Records from a dataset:
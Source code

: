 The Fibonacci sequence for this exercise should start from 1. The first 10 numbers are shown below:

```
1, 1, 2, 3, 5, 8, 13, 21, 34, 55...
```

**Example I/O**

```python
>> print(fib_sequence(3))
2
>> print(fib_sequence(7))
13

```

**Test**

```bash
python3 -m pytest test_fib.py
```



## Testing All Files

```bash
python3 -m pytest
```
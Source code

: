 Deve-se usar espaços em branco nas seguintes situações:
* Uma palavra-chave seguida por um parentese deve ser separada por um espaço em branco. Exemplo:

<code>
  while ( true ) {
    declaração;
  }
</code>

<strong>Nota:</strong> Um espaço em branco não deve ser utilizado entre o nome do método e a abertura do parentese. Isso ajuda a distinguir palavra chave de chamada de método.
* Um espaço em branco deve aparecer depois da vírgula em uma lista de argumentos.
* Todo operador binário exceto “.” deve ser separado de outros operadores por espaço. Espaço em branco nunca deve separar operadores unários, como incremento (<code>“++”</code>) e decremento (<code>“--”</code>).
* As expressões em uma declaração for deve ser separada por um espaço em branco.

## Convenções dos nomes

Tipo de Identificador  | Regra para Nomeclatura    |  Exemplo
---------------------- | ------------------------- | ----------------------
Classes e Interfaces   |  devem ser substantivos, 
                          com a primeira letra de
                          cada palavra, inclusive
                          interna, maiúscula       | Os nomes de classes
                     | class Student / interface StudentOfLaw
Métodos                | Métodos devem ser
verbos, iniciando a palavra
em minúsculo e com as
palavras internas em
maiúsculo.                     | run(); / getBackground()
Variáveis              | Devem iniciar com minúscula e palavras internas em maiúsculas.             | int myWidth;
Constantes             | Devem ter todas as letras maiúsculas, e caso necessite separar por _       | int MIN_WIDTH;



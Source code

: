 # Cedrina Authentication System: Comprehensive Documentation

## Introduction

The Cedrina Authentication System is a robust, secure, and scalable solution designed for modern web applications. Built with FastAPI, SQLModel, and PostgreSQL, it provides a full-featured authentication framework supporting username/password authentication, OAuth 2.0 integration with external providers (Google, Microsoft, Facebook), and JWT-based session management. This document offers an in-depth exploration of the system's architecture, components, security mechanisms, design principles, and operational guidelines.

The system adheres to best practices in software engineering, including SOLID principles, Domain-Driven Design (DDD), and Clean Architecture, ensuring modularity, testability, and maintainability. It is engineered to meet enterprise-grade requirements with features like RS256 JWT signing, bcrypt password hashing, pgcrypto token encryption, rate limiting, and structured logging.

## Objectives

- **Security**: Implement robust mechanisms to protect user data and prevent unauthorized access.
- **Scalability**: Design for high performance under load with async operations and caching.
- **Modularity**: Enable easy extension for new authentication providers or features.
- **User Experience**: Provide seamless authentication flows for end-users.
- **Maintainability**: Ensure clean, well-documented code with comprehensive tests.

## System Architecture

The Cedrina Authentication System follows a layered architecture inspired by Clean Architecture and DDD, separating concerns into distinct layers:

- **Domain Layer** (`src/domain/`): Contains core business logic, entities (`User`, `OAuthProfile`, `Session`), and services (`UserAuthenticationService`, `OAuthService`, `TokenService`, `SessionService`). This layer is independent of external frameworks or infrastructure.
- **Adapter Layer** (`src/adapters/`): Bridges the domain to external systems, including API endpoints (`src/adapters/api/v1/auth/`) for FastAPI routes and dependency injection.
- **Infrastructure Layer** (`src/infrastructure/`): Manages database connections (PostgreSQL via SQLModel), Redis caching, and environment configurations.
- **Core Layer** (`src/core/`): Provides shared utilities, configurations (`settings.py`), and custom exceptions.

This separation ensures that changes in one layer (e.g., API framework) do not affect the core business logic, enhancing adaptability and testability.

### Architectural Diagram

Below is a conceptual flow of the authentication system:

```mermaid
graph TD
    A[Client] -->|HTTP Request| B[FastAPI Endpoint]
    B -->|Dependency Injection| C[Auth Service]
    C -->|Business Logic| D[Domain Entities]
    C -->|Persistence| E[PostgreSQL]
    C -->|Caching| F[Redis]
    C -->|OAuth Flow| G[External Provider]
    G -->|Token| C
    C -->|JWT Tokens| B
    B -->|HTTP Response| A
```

_What to work on_. Give back every line of the data exactly as it was written.

_Written reply_.
Source code

: The Fibonacci sequence for this exercise should start from 1. The first 10 numbers are shown below:

```
1, 1, 2, 3, 5, 8, 13, 21, 34, 55...
```

**Example I/O**

```python
>> print(fib_sequence(3))
2
>> print(fib_sequence(7))
13

```

**Test**

```bash
python3 -m pytest test_fib.py
```



## Testing All Files

```bash
python3 -m pytest
```
Source code

: Deve-se usar espaços em branco nas seguintes situações:
* Uma palavra-chave seguida por um parentese deve ser separada por um espaço em branco. Exemplo:

<code>
  while ( true ) {
    declaração;
  }
</code>

<strong>Nota:</strong> Um espaço em branco não deve ser utilizado entre o nome do método e a abertura do parentese. Isso ajuda a distinguir palavra chave de chamada de método.
* Um espaço em branco deve aparecer depois da vírgula em uma lista de argumentos.
* Todo operador binário exceto “.” deve ser separado de outros operadores por espaço. Espaço em branco nunca deve separar operadores unários, como incremento (<code>“++”</code>) e decremento (<code>“--”</code>).
* As expressões em uma declaração for deve ser separada por um espaço em branco.

## Convenções dos nomes

Tipo de Identificador  | Regra para Nomeclatura    |  Exemplo
---------------------- | ------------------------- | ----------------------
Classes e Interfaces   |  devem ser substantivos, 
                          com a primeira letra de
                          cada palavra, inclusive
                          interna, maiúscula       | Os nomes de classes
                     | class Student / interface StudentOfLaw
Métodos                | Métodos devem ser
verbos, iniciando a palavra
em minúsculo e com as
palavras internas em
maiúsculo.                     | run(); / getBackground()
Variáveis              | Devem iniciar com minúscula e palavras internas em maiúsculas.             | int myWidth;
Constantes             | Devem ter todas as letras maiúsculas, e caso necessite separar por _       | int MIN_WIDTH;



Source code

: # Cedrina Authentication System: Comprehensive Documentation

## Introduction

The Cedrina Authentication System is a robust, secure, and scalable solution designed for modern web applications. Built with FastAPI, SQLModel, and PostgreSQL, it provides a full-featured authentication framework supporting username/password authentication, OAuth 2.0 integration with external providers (Google, Microsoft, Facebook), and JWT-based session management. This document offers an in-depth exploration of the system's architecture, components, security mechanisms, design principles, and operational guidelines.

The system adheres to best practices in software engineering, including SOLID principles, Domain-Driven Design (DDD), and Clean Architecture, ensuring modularity, testability, and maintainability. It is engineered to meet enterprise-grade requirements with features like RS256 JWT signing, bcrypt password hashing, pgcrypto token encryption, rate limiting, and structured logging.

## Objectives

- **Security**: Implement robust mechanisms to protect user data and prevent unauthorized access.
- **Scalability**: Design for high performance under load with async operations and caching.
- **Modularity**: Enable easy extension for new authentication providers or features.
- **User Experience**: Provide seamless authentication flows for end-users.
- **Maintainability**: Ensure clean, well-documented code with comprehensive tests.

## System Architecture

The Cedrina Authentication System follows a layered architecture inspired by Clean Architecture and DDD, separating concerns into distinct layers:

- **Domain Layer** (`src/domain/`): Contains core business logic, entities (`User`, `OAuthProfile`, `Session`), and services (`UserAuthenticationService`, `OAuthService`, `TokenService`, `SessionService`). This layer is independent of external frameworks or infrastructure.
- **Adapter Layer** (`src/adapters/`): Bridges the domain to external systems, including API endpoints (`src/adapters/api/v1/auth/`) for FastAPI routes and dependency injection.
- **Infrastructure Layer** (`src/infrastructure/`): Manages database connections (PostgreSQL via SQLModel), Redis caching, and environment configurations.
- **Core Layer** (`src/core/`): Provides shared utilities, configurations (`settings.py`), and custom exceptions.

This separation ensures that changes in one layer (e.g., API framework) do not affect the core business logic, enhancing adaptability and testability.

### Architectural Diagram

Below is a conceptual flow of the authentication system:

```mermaid
graph TD
    A[Client] -->|HTTP Request| B[FastAPI Endpoint]
    B -->|Dependency Injection| C[Auth Service]
    C -->|Business Logic| D[Domain Entities]
    C -->|Persistence| E[PostgreSQL]
    C -->|Caching| F[Redis]
    C -->|OAuth Flow| G[External Provider]
    G -->|Token| C
    C -->|JWT Tokens| B
    B -->|HTTP Response| A
```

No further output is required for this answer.